N0body@lemmy.dbzer0.com · 2 months ago

The tested LLMs fared much worse, though, when the Apple researchers modified the GSM-Symbolic benchmark by adding “seemingly relevant but ultimately inconsequential statements” to the questions

Good thing they’re being trained on random posts and comments on the internet, which are known for being succinct and accurate.

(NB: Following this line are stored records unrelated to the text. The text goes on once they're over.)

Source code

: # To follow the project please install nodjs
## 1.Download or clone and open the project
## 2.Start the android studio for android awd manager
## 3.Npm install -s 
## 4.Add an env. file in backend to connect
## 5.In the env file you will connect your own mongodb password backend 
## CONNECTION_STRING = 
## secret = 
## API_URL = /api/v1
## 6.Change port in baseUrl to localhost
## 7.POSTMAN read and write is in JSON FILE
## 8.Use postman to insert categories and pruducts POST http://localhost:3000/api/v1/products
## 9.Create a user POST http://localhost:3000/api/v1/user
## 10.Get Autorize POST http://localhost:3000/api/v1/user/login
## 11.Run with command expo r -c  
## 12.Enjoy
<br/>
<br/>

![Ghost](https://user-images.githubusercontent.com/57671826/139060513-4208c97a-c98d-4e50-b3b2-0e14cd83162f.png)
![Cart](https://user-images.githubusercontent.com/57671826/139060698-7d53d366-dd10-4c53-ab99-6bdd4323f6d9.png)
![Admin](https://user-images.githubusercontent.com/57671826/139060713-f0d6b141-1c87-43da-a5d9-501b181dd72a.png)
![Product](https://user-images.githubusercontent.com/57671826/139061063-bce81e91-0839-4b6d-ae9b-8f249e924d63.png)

whotookkarl@lemmy.world · edit-2 2 months ago

Here’s the cycle we’ve gone through multiple times and are currently in:

AI winter (low research funding) -> incremental scientific advancement -> breakthrough for new capabilities from multiple incremental advancements to the scientific models over time building on each other (expert systems, LLMs, neutral networks, etc) -> engineering creates new tech products/frameworks/services based on new science -> hype for new tech creates sales and economic activity, research funding, subsidies etc -> (for LLMs we’re here) people become familiar with new tech capabilities and limitations through use -> hype spending bubble bursts when overspend doesn’t keep up with infinite money line goes up or new research breakthroughs -> AI winter -> etc…

WrenFeathers@lemmy.world · 2 months ago

Someone needs to pull the plug on all of that stuff.